Chapter 13 Bankruptcy Overview
When is Chapter 13 preferable over a Chapter 7?
If you are behind on mortgage payments or vehicle payments, the filing of a chapter 13 bankruptcy will stop a pending foreclosure or repossession. You can then cure the arrearage on the mortgage and pay your vehicle loans over time in the chapter 13 repayment plan. These options are not available in a Chapter 7.
Tax debt which would not be dischargeable in a Chapter 7 bankruptcy can be paid over time in your chapter 13 plan. The tax debt is determined as of the date of the bankruptcy filing and does not continue to accrue interest or penalties. Tax liens can also be addressed through a chapter 13 plan.
If you do not qualify for a Chapter 7 due to your income, you may still be eligible to file a Chapter 13.
If you have property that would be at risk of being sold by a Chapter 7 trustee, you can protect and keep that property in a Chapter 13 bankruptcy. You are not required to liquidate your property in a Chapter 13 case.
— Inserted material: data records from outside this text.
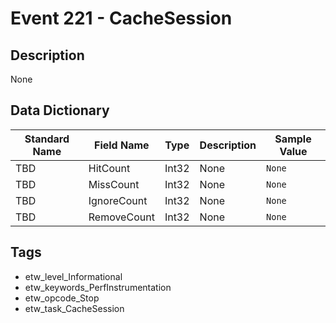 # Event 221 - CacheSession

## Description
None

## Data Dictionary
|Standard Name|Field Name|Type|Description|Sample Value|
|---|---|---|---|---|
|TBD|HitCount|Int32|None|`None`|
|TBD|MissCount|Int32|None|`None`|
|TBD|IgnoreCount|Int32|None|`None`|
|TBD|RemoveCount|Int32|None|`None`|

## Tags
* etw_level_Informational
* etw_keywords_PerfInstrumentation
* etw_opcode_Stop
* etw_task_CacheSession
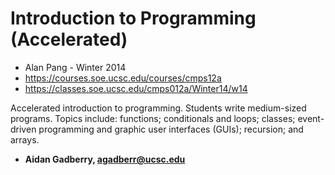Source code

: # Introduction to Programming (Accelerated)
- Alan Pang - Winter 2014
- https://courses.soe.ucsc.edu/courses/cmps12a
- https://classes.soe.ucsc.edu/cmps012a/Winter14/w14

Accelerated introduction to programming. Students write medium-sized programs. Topics include: functions; conditionals and loops; classes; event-driven programming and graphic user interfaces (GUIs); recursion; and arrays.
<br/>

- **Aidan Gadberry, agadberr@ucsc.edu**
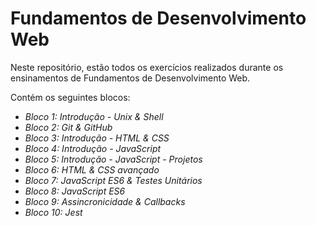 # Fundamentos de Desenvolvimento Web

Neste repositório, estão todos os exercícios realizados durante os ensinamentos de Fundamentos de Desenvolvimento Web. 

Contém os seguintes blocos:

- _Bloco 1: Introdução - Unix & Shell_
- _Bloco 2: Git & GitHub_
- _Bloco 3: Introdução - HTML & CSS_
- _Bloco 4: Introdução - JavaScript_
- _Bloco 5: Introdução - JavaScript - Projetos_
- _Bloco 6: HTML & CSS avançado_
- _Bloco 7: JavaScript ES6 & Testes Unitários_
- _Bloco 8: JavaScript ES6_
- _Bloco 9: Assincronicidade & Callbacks_
- _Bloco 10: Jest_
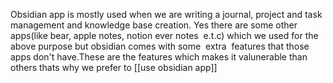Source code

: Obsidian app is mostly used when we are writing a journal, project and task management and knowledge base creation. Yes there are some other apps(like bear, apple notes, notion ever notes  e.t.c) which we used for the above purpose but obsidian comes with some  extra  features that those apps don't have.These are the features which makes it valunerable than others thats why we prefer to [[use obsidian app]]
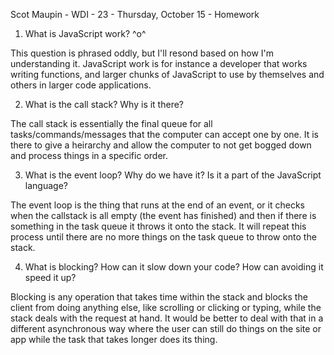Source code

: Scot Maupin - WDI - 23 - Thursday, October 15 - Homework


1. What is JavaScript work? ^o^

This question is phrased oddly, but I'll resond based on how I'm understanding it. JavaScript work is for instance a developer that works writing functions, and larger chunks of JavaScript to use by themselves and others in larger code applications.

2. What is the call stack? Why is it there?

The call stack is essentially the final queue for all tasks/commands/messages that the computer can accept one by one. It is there to give a heirarchy and allow the computer to not get bogged down and process things in a specific order.

3. What is the event loop? Why do we have it? Is it a part of the JavaScript language?

The event loop is the thing that runs at the end of an event, or it checks when the callstack is all empty (the event has finished) and then if there is something in the task queue it throws it onto the stack. It will repeat this process until there are no more things on the task queue to throw onto the stack.

4. What is blocking? How can it slow down your code? How can avoiding it speed it up?

Blocking is any operation that takes time within the stack and blocks the client from doing anything else, like scrolling or clicking or typing, while the stack deals with the request at hand. It would be better to deal with that in a different asynchronous way where the user can still do things on the site or app while the task that takes longer does its thing.
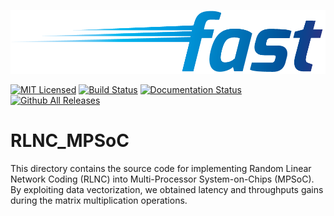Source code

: <p align="center">
<img alt="fast_Optics" src="https://github.com/jracevedob/RLNC_MPSoC/blob/main/Logo/fast.png" width="800">
</p>


[![MIT Licensed](https://img.shields.io/github/license/jracevedob/RLNC_MPSoC)](https://github.com/jracevedob/RLNC_MPSoC/blob/main/LICENSE)
[![Build Status](https://github.com//jracevedob/RLNC_MPSoC/actions/workflows/blank.yml/badge.svg)](https://github.com//jracevedob/RLNC_MPSoC/actions)
[![Documentation Status](https://readthedocs.org/projects/graphriccicurvature/badge/?version=latest)](https://github.com/jracevedob/RLNC_MPSoC/wiki)
[![Github All Releases](https://img.shields.io/github/downloads/jracevedob/RLNC_MPSoC/total.svg)]()

# RLNC_MPSoC
This directory contains the source code for implementing Random Linear Network Coding (RLNC) into Multi-Processor System-on-Chips (MPSoC). By exploiting data vectorization, we obtained latency and throughputs gains during the matrix multiplication operations.
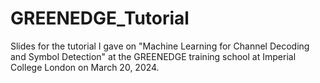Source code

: # GREENEDGE_Tutorial
Slides for the tutorial I gave on "Machine Learning for Channel Decoding and Symbol Detection" at the GREENEDGE training school at Imperial College London on March 20, 2024.
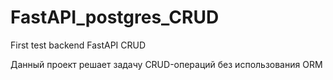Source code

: # FastAPI_postgres_CRUD
First test backend FastAPI CRUD

Данный проект решает задачу CRUD-операций без использования ORM
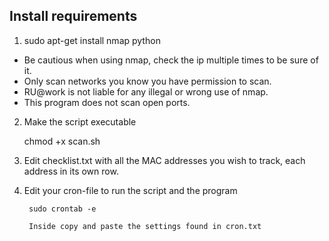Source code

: ## Install requirements
		
1.
    sudo apt-get install nmap python

- Be cautious when using nmap, check the ip multiple times to be sure of it.
- Only scan networks you know you have permission to scan.
- RU@work is not liable for any illegal or wrong use of nmap.
- This program does not scan open ports.

2. Make the script executable

    chmod +x scan.sh
		
3. Edit checklist.txt with all the MAC addresses you wish to track, each address in its own row.

4. Edit your cron-file to run the script and the program
		
		sudo crontab -e

		Inside copy and paste the settings found in cron.txt

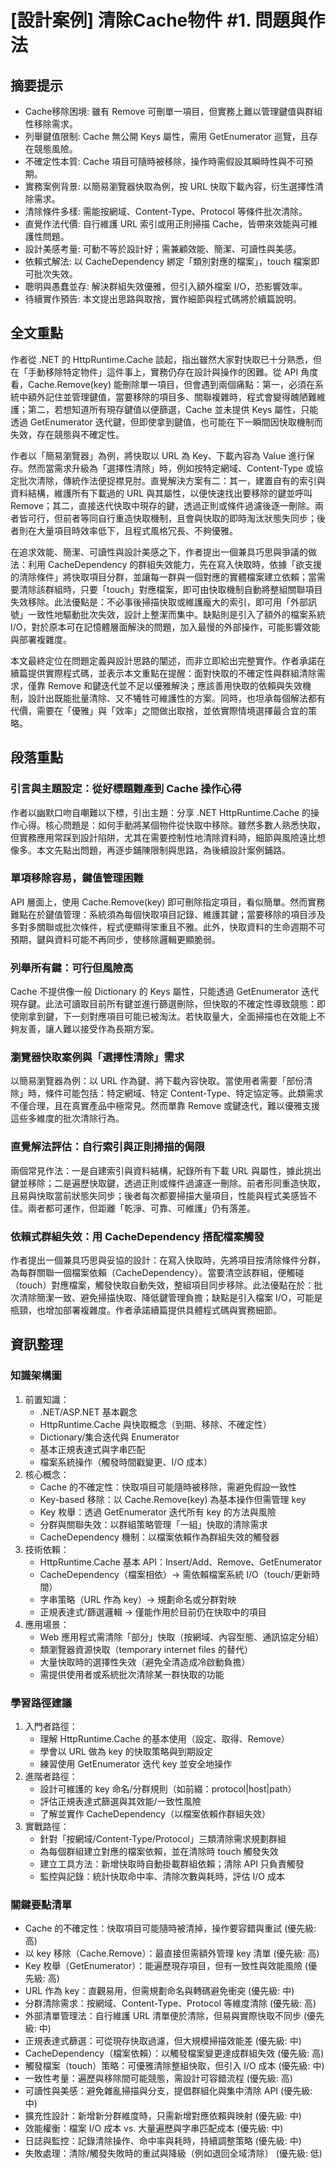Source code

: # [設計案例] 清除Cache物件 #1. 問題與作法

## 摘要提示
- Cache移除困境: 雖有 Remove 可刪單一項目，但實務上難以管理鍵值與群組性移除需求。
- 列舉鍵值限制: Cache 無公開 Keys 屬性，需用 GetEnumerator 巡覽，且存在競態風險。
- 不確定性本質: Cache 項目可隨時被移除，操作時需假設其瞬時性與不可預期。
- 實務案例背景: 以簡易瀏覽器快取為例，按 URL 快取下載內容，衍生選擇性清除需求。
- 清除條件多樣: 需能按網域、Content-Type、Protocol 等條件批次清除。
- 直覺作法代價: 自行維護 URL 索引或用正則掃描 Cache，皆帶來效能與可維護性問題。
- 設計美感考量: 可動不等於設計好；需兼顧效能、簡潔、可讀性與美感。
- 依賴式解法: 以 CacheDependency 綁定「類別對應的檔案」，touch 檔案即可批次失效。
- 聰明與愚蠢並存: 解決群組失效優雅，但引入額外檔案 I/O，恐影響效率。
- 待續實作預告: 本文提出思路與取捨，實作細節與程式碼將於續篇說明。

## 全文重點
作者從 .NET 的 HttpRuntime.Cache 談起，指出雖然大家對快取已十分熟悉，但在「手動移除特定物件」這件事上，實務仍存在設計與操作的困難。從 API 角度看，Cache.Remove(key) 能刪除單一項目，但會遇到兩個痛點：第一，必須在系統中額外記住並管理鍵值，當要移除的項目多、關聯複雜時，程式會變得醜陋難維護；第二，若想知道所有現存鍵值以便篩選，Cache 並未提供 Keys 屬性，只能透過 GetEnumerator 迭代鍵，但即使拿到鍵值，也可能在下一瞬間因快取機制而失效，存在競態與不確定性。

作者以「簡易瀏覽器」為例，將快取以 URL 為 Key、下載內容為 Value 進行保存。然而當需求升級為「選擇性清除」時，例如按特定網域、Content-Type 或協定批次清除，傳統作法便捉襟見肘。直覺解決方案有二：其一，建置自有的索引與資料結構，維護所有下載過的 URL 與其屬性，以便快速找出要移除的鍵並呼叫 Remove；其二，直接迭代快取中現存的鍵，透過正則或條件過濾後逐一刪除。兩者皆可行，但前者等同自行重造快取機制，且會與快取的即時淘汰狀態失同步；後者則在大量項目時效率低下，且程式風格冗長、不夠優雅。

在追求效能、簡潔、可讀性與設計美感之下，作者提出一個兼具巧思與爭議的做法：利用 CacheDependency 的群組失效能力，先在寫入快取時，依據「欲支援的清除條件」將快取項目分群，並讓每一群與一個對應的實體檔案建立依賴；當需要清除該群組時，只要「touch」對應檔案，即可由快取機制自動將整組關聯項目失效移除。此法優點是：不必事後掃描快取或維護龐大的索引，即可用「外部訊號」一致性地驅動批次失效，設計上整潔而集中。缺點則是引入了額外的檔案系統 I/O，對於原本可在記憶體層面解決的問題，加入最慢的外部操作，可能影響效能與部署複雜度。

本文最終定位在問題定義與設計思路的闡述，而非立即給出完整實作。作者承諾在續篇提供實際程式碼，並表示本文重點在提醒：面對快取的不確定性與群組清除需求，僅靠 Remove 和鍵迭代並不足以優雅解決；應該善用快取的依賴與失效機制，設計出既能批量清除、又不犧牲可維護性的方案。同時，也坦承每個解法都有代價，需要在「優雅」與「效率」之間做出取捨，並依實際情境選擇最合宜的策略。

## 段落重點
### 引言與主題設定：從好標題難產到 Cache 操作心得
作者以幽默口吻自嘲難以下標，引出主題：分享 .NET HttpRuntime.Cache 的操作心得。核心問題是：如何手動將某個物件從快取中移除。雖然多數人熟悉快取，但實務應用常踩到設計陷阱，尤其在需要控制性地清除資料時，細節與風險遠比想像多。本文先點出問題，再逐步鋪陳限制與思路，為後續設計案例鋪路。

### 單項移除容易，鍵值管理困難
API 層面上，使用 Cache.Remove(key) 即可刪除指定項目，看似簡單。然而實務難點在於鍵值管理：系統須為每個快取項目記錄、維護其鍵；當要移除的項目涉及多對多關聯或批次條件，程式便顯得笨重且不雅。此外，快取資料的生命週期不可預期，鍵與資料可能不再同步，使移除邏輯更顯脆弱。

### 列舉所有鍵：可行但風險高
Cache 不提供像一般 Dictionary 的 Keys 屬性，只能透過 GetEnumerator 迭代現存鍵。此法可讀取目前所有鍵並進行篩選刪除，但快取的不確定性導致競態：即使剛拿到鍵，下一刻對應項目可能已被淘汰。若快取量大，全面掃描也在效能上不夠友善，讓人難以接受作為長期方案。

### 瀏覽器快取案例與「選擇性清除」需求
以簡易瀏覽器為例：以 URL 作為鍵、將下載內容快取。當使用者需要「部份清除」時，條件可能包括：特定網域、特定 Content-Type、特定協定等。此類需求不僅合理，且在真實產品中極常見。然而單靠 Remove 或鍵迭代，難以優雅支援這些多維度的批次清除行為。

### 直覺解法評估：自行索引與正則掃描的侷限
兩個常見作法：一是自建索引與資料結構，紀錄所有下載 URL 與屬性，據此挑出鍵並移除；二是遍歷快取鍵，透過正則或條件過濾逐一刪除。前者形同重造快取，且易與快取當前狀態失同步；後者每次都要掃描大量項目，性能與程式美感皆不佳。兩者都可運作，但距離「乾淨、可靠、可維護」仍有落差。

### 依賴式群組失效：用 CacheDependency 搭配檔案觸發
作者提出一個兼具巧思與妥協的設計：在寫入快取時，先將項目按清除條件分群，為每群關聯一個檔案依賴（CacheDependency）。當要清空該群組，便觸碰（touch）對應檔案，觸發快取自動失效，整組項目同步移除。此法優點在於：批次清除簡潔一致、避免掃描快取、降低鍵管理負擔；缺點是引入檔案 I/O，可能是瓶頸，也增加部署複雜度。作者承諾續篇提供具體程式碼與實務細節。

## 資訊整理

### 知識架構圖
1. 前置知識： 
   - .NET/ASP.NET 基本觀念
   - HttpRuntime.Cache 與快取概念（到期、移除、不確定性）
   - Dictionary/集合迭代與 Enumerator
   - 基本正規表達式與字串匹配
   - 檔案系統操作（觸發時間戳變更、I/O 成本）
2. 核心概念：
   - Cache 的不確定性：快取項目可能隨時被移除，需避免假設一致性
   - Key-based 移除：以 Cache.Remove(key) 為基本操作但需管理 key
   - Key 枚舉：透過 GetEnumerator 迭代所有 key 的方法與風險
   - 分群與關聯失效：以群組策略管理「一組」快取的清除需求
   - CacheDependency 機制：以檔案依賴作為群組失效的觸發器
3. 技術依賴：
   - HttpRuntime.Cache 基本 API：Insert/Add、Remove、GetEnumerator
   - CacheDependency（檔案相依）→ 需依賴檔案系統 I/O（touch/更新時間）
   - 字串策略（URL 作為 key）→ 規劃命名或分群對映
   - 正規表達式/篩選邏輯 → 僅能作用於目前仍在快取中的項目
4. 應用場景：
   - Web 應用程式需清除「部分」快取（按網域、內容型態、通訊協定分組）
   - 類瀏覽器資源快取（temporary internet files 的替代）
   - 大量快取時的選擇性失效（避免全清造成冷啟動負擔）
   - 需提供使用者或系統批次清除某一群快取的功能

### 學習路徑建議
1. 入門者路徑：
   - 理解 HttpRuntime.Cache 的基本使用（設定、取得、Remove）
   - 學會以 URL 做為 key 的快取策略與到期設定
   - 練習使用 GetEnumerator 迭代 key 並安全地操作
2. 進階者路徑：
   - 設計可維護的 key 命名/分群規則（如前綴：protocol|host|path）
   - 評估正規表達式篩選與其效能/一致性風險
   - 了解並實作 CacheDependency（以檔案依賴作群組失效）
3. 實戰路徑：
   - 針對「按網域/Content-Type/Protocol」三類清除需求規劃群組
   - 為每個群組建立對應的檔案依賴，並在清除時 touch 觸發失效
   - 建立工具方法：新增快取時自動掛載群組依賴；清除 API 只負責觸發
   - 監控與記錄：統計快取命中率、清除次數與耗時，評估 I/O 成本

### 關鍵要點清單
- Cache 的不確定性：快取項目可能隨時被清掉，操作要容錯與重試 (優先級: 高)
- 以 key 移除（Cache.Remove）：最直接但需額外管理 key 清單 (優先級: 高)
- Key 枚舉（GetEnumerator）：能遍歷現存項目，但有一致性與效能風險 (優先級: 高)
- URL 作為 key：直觀易用，但需規劃命名與轉碼避免衝突 (優先級: 中)
- 分群清除需求：按網域、Content-Type、Protocol 等維度清除 (優先級: 高)
- 外部清單管理法：自行維護 URL 清單便於清除，但易與實際快取不同步 (優先級: 中)
- 正規表達式篩選：可從現存快取過濾，但大規模掃描效能差 (優先級: 中)
- CacheDependency（檔案依賴）：以觸發檔案變更達成群組失效 (優先級: 高)
- 觸發檔案（touch）策略：可優雅清除整組快取，但引入 I/O 成本 (優先級: 中)
- 一致性考量：遍歷與移除間可能競態，需設計可容錯流程 (優先級: 高)
- 可讀性與美感：避免雜亂掃描與分支，提倡群組化與集中清除 API (優先級: 中)
- 擴充性設計：新增新分群維度時，只需新增對應依賴與映射 (優先級: 中)
- 效能權衡：檔案 I/O 成本 vs. 大量遍歷與字串匹配成本 (優先級: 中)
- 日誌與監控：記錄清除操作、命中率與耗時，持續調整策略 (優先級: 中)
- 失敗處理：清除/觸發失敗時的重試與降級（例如退回全域清除） (優先級: 低)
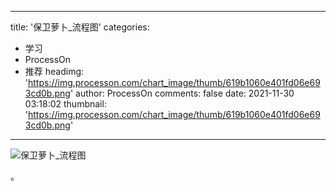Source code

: 
---
title: '保卫萝卜_流程图'
categories: 
 - 学习
 - ProcessOn
 - 推荐
headimg: 'https://img.processon.com/chart_image/thumb/619b1060e401fd06e693cd0b.png'
author: ProcessOn
comments: false
date: 2021-11-30 03:18:02
thumbnail: 'https://img.processon.com/chart_image/thumb/619b1060e401fd06e693cd0b.png'
---

<div>   
<img class="thumb" alt="保卫萝卜_流程图" src="https://img.processon.com/chart_image/thumb/619b1060e401fd06e693cd0b.png" referrerpolicy="no-referrer">
<p>。</p>  
</div>
            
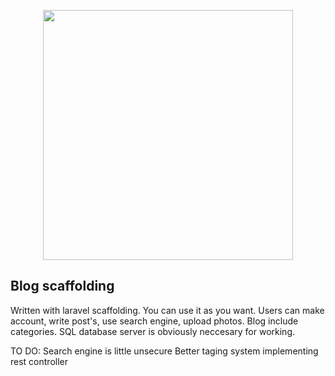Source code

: <p align="center"><a href="https://laravel.com" target="_blank"><img src="https://raw.githubusercontent.com/laravel/art/master/logo-lockup/5%20SVG/2%20CMYK/1%20Full%20Color/laravel-logolockup-cmyk-red.svg" width="400"></a></p>

<p align="center">

</p>

## Blog scaffolding

Written with laravel scaffolding. You can use it as you want. Users can make account, write post's, use search engine, upload photos. Blog include categories. 
SQL database server is obviously neccesary for working.

TO DO: 
    Search engine is little unsecure
    Better taging system
    implementing rest controller
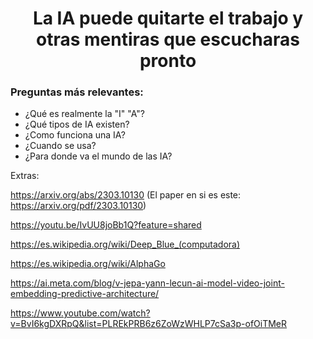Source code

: <div align="center">

  # La IA puede quitarte el trabajo y otras mentiras que escucharas pronto

</div>

### Preguntas más relevantes:
- ¿Qué es realmente la "I" "A"?
- ¿Qué tipos de IA existen?
- ¿Como funciona una IA?
- ¿Cuando se usa?
- ¿Para donde va el mundo de las IA?

Extras: 

https://arxiv.org/abs/2303.10130 (El paper en si es este: https://arxiv.org/pdf/2303.10130)

https://youtu.be/IvUU8joBb1Q?feature=shared

https://es.wikipedia.org/wiki/Deep_Blue_(computadora)

https://es.wikipedia.org/wiki/AlphaGo

https://ai.meta.com/blog/v-jepa-yann-lecun-ai-model-video-joint-embedding-predictive-architecture/

https://www.youtube.com/watch?v=BvI6kgDXRpQ&list=PLREkPRB6z6ZoWzWHLP7cSa3p-ofOiTMeR
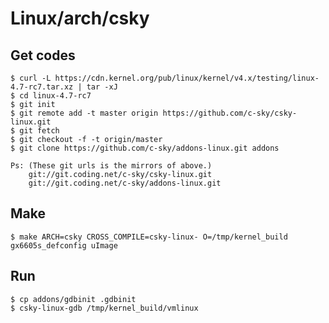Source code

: # Linux/arch/csky

## Get codes

	$ curl -L https://cdn.kernel.org/pub/linux/kernel/v4.x/testing/linux-4.7-rc7.tar.xz | tar -xJ
	$ cd linux-4.7-rc7
	$ git init
	$ git remote add -t master origin https://github.com/c-sky/csky-linux.git
	$ git fetch
	$ git checkout -f -t origin/master
	$ git clone https://github.com/c-sky/addons-linux.git addons

	Ps: (These git urls is the mirrors of above.)
		git://git.coding.net/c-sky/csky-linux.git
		git://git.coding.net/c-sky/addons-linux.git

## Make

	$ make ARCH=csky CROSS_COMPILE=csky-linux- O=/tmp/kernel_build gx6605s_defconfig uImage

## Run
	$ cp addons/gdbinit .gdbinit
	$ csky-linux-gdb /tmp/kernel_build/vmlinux

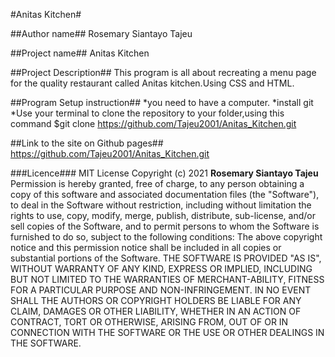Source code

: #Anitas Kitchen#

##Author name##
Rosemary Siantayo Tajeu

##Project name##
Anitas Kitchen

##Project Description##
This program is all about recreating a menu page for the quality restaurant called Anitas kitchen.Using CSS and HTML.

##Program Setup instruction##
*you need to have a computer.
*install git
*Use your terminal to clone the repository to your folder,using this command
 $git clone https://github.com/Tajeu2001/Anitas_Kitchen.git


##Link to the site on Github pages##
https://github.com/Tajeu2001/Anitas_Kitchen.git

###Licence### 
MIT License Copyright (c) 2021 **Rosemary Siantayo Tajeu** Permission is hereby granted, free of charge, to any person obtaining a copy of this software and associated documentation files (the "Software"), to deal in the Software without restriction, including without limitation the rights to use, copy, modify, merge, publish, distribute, sub-license, and/or sell copies of the Software, and to permit persons to whom the Software is furnished to do so, subject to the following conditions: The above copyright notice and this permission notice shall be included in all copies or substantial portions of the Software. THE SOFTWARE IS PROVIDED "AS IS", WITHOUT WARRANTY OF ANY KIND, EXPRESS OR IMPLIED, INCLUDING BUT NOT LIMITED TO THE WARRANTIES OF MERCHANT-ABILITY, FITNESS FOR A PARTICULAR PURPOSE AND NON-INFRINGEMENT. IN NO EVENT SHALL THE AUTHORS OR COPYRIGHT HOLDERS BE LIABLE FOR ANY CLAIM, DAMAGES OR OTHER LIABILITY, WHETHER IN AN ACTION OF CONTRACT, TORT OR OTHERWISE, ARISING FROM, OUT OF OR IN CONNECTION WITH THE SOFTWARE OR THE USE OR OTHER DEALINGS IN THE SOFTWARE.


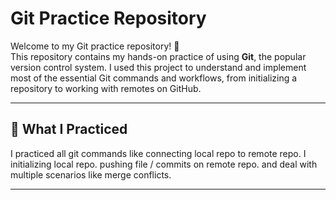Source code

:# Git Practice Repository

Welcome to my Git practice repository! 🚀  
This repository contains my hands-on practice of using **Git**, the popular version control system. I used this project to understand and implement most of the essential Git commands and workflows, from initializing a repository to working with remotes on GitHub.

---

## 🔧 What I Practiced

I practiced all git commands like connecting local repo to remote repo.
I initializing local repo. 
pushing file / commits on remote repo.
and deal with multiple scenarios like merge conflicts.

---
If you do not qualify for a Chapter 7 due to a prior bankruptcy filing, you may still qualify for a Chapter 13.
If you are behind on child support or alimony payments, Chapter 13 allows you to pay the arrearage through the chapter 13 plan and resume making regular ongoing support payments after the bankruptcy is filed.
Obligations which are determined to be in the nature of a property settlement pursuant to a family court order are dischargeable in a Chapter 13 whereas they are not dischargeable in a Chapter 7 bankruptcy.
Chapter 13 also provides a co-debtor stay which may prohibit creditors from pursuing collection against someone who is a co-signer on a consumer debt.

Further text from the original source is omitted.